Sunday, January 20, 2013
Poppy on Privatisation
Here is my video of the demonstration outside the town hall on 6th December 2012. What happened next is well-documented by Barnet bloggers.
Saturday, November 17, 2012
fix my street .com
Big thanks to mysociety. First I uses their site for contacting my MP and David Cameron about the omnishambles that is Osbourne (see Chris Atkins video on GreenPeace). Then I looked at fixmystreet.com If I were a local councillor this would be an invaluable tool. Finally I wrote to my local councillor to urge Labour to ask questions about Pinkham Way. It's no secret this local issue led to a great vote in Coppetts in 2012. In the next 4 years I'm campaigning on parking issues taken straight from fixmystreet.com
Monday, November 12, 2012
Debate with Hendon Labour
I bumped into Adam a minor hack in Hendon Labour party at Hendon Station Sunday morning. We debated until I got off after two stops. I disagreed with almost every point he made, so it's good to know I joined the right party.
Tuesday, May 8, 2012
- Green Thinking from Crop to Crumb
The director of the Bread Factory said, "This initiative came out of thinking about how we take care of the environment. We have here two electric vans. We hope to get two more. The other thing is the electricity it is fed by is now fed by solar or wind, so as I was saying to the Green Party it is zero emissions. We hope to do our small change from our small perspective here in Hendon"
Alon from Oreo V representing the new vans said... I think this is an historic movement. We believe the revolution of electric cars starts here. Electric vehicles are more efficient. All trains are now electric. It is very brave to be taking that first step.
The manufacturer told me informally the battery now weighs only 150 kg, and I asked him if there was evidence that it goes 100 miles; of course the answer was yes. I also asked them if the Bread Factory had any plans for green roofs.
Stop press: The Greens are now the third party in London ahead of the Lib-Dems, according to the last Assembly Poll which uses a proportional system. The Green constituency candidate for the Assembly got nearly 11% of votes cast, behind local Tory Brian Coleman, but ahead of the Lib-Dem.
Wednesday, October 6, 2010
Make Barnet sustainable - and save money
Barnet Council's Conservative leaders have given themselves until December to come up with ideas to turn their Future Shape strategy into a serious policy rather than just a collection of political soundbites.
Here's my proposal: Abandon the dogma about 'cuts' and 'privatisation', which might end up costing more money rather than creating savings. If they want genuine buzz words I suggest 'sustainability' and 'solar panels'.
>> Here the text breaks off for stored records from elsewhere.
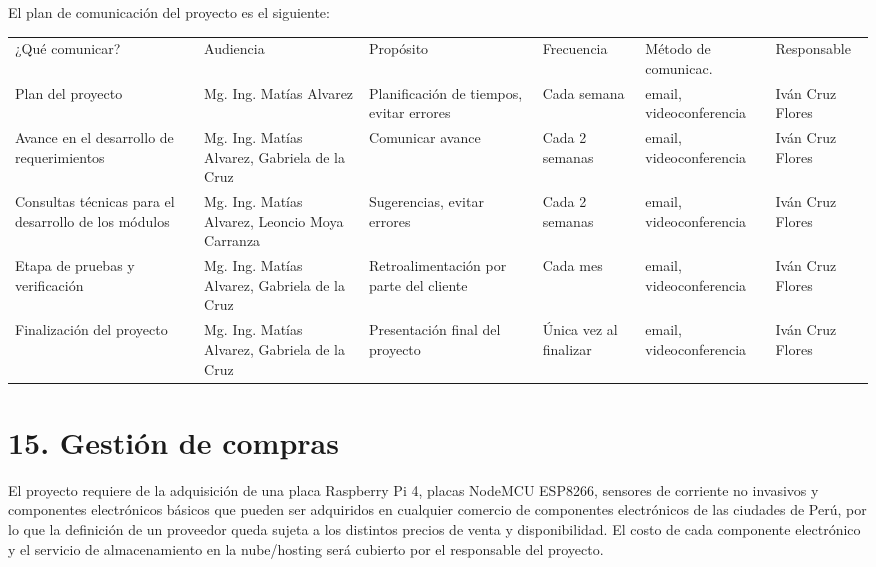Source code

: \documentclass[11pt]{charter}
\begin{document}
El plan de comunicación del proyecto es el siguiente:

\begin{table}[htpb]
\centering
\begin{tabularx}{\linewidth}{@{}|X|C{2.7cm}|C{2.3cm}|C{1.8cm}|C{2cm}|C{2.1cm}|@{}}
\hline
{} 
           \\ \hline
{} 
¿Qué comunicar? & Audiencia & Propósito & Frecuencia & Método de comunicac. & Responsable \\ \hline
    Plan del proyecto              &   Mg. Ing. Matías Alvarez       &          Planificación de tiempos, evitar errores &   Cada semana        &     email, videoconferencia                  &    Iván Cruz  Flores    \\ \hline
   Avance en el desarrollo de requerimientos             &  Mg. Ing. Matías Alvarez, Gabriela de la Cruz         &    Comunicar avance       &     Cada 2 semanas       &                     email, videoconferencia &     Iván Cruz  Flores        \\ \hline
   Consultas técnicas para el desarrollo de los módulos             &          Mg. Ing. Matías Alvarez, Leoncio Moya Carranza &     Sugerencias, evitar errores      &     Cada 2 semanas       &                      email, videoconferencia &     Iván Cruz  Flores        \\ \hline
  Etapa de pruebas y verificación              &   Mg. Ing. Matías Alvarez, Gabriela de la Cruz        &    Retroalimentación por parte del cliente       &    Cada mes        &                     email, videoconferencia &       Iván Cruz  Flores      \\ \hline
  Finalización del proyecto              &   Mg. Ing. Matías Alvarez, Gabriela de la Cruz        &   Presentación final del proyecto        &    Única vez al finalizar        &                     email, videoconferencia &      Iván Cruz  Flores       \\ \hline
\end{tabularx}
\end{table}

\section{15. Gestión de compras}
\label{sec:compras}
El proyecto requiere de la adquisición de una placa Raspberry Pi 4, placas NodeMCU ESP8266, sensores de corriente no invasivos y componentes electrónicos básicos que pueden ser adquiridos en cualquier comercio de componentes electrónicos de las ciudades de Perú, por lo que la definición de un proveedor queda sujeta a los distintos precios de venta y disponibilidad. El costo de cada componente electrónico y el servicio de almacenamiento en la nube/hosting será cubierto por el responsable del proyecto.
\end{document}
Birmingham Council has agreed a 100 million pounds scheme to create jobs and sharply reduce the city's carbon emissions. The project will start by giving an energy efficiency upgrade to 10,000 existing homes and energy savings in the retrofitted homes will generate funding for similar work on thousands more homes in the city.
Birmingham is a Conservative-Liberal Democrat administration so why can't Barnet's Tories come up with a similar plan that would create jobs, improve the lives of occupants of the improved homes and lead to a sharp reduction in energy costs and carbon emissions?
Before anyone asks where Barnet would get the initial funding, can I point out that Birmingham Council itself is only putting up 25 million pounds, ie roughly the amount that Barnet Council handed over to Icelandic banks.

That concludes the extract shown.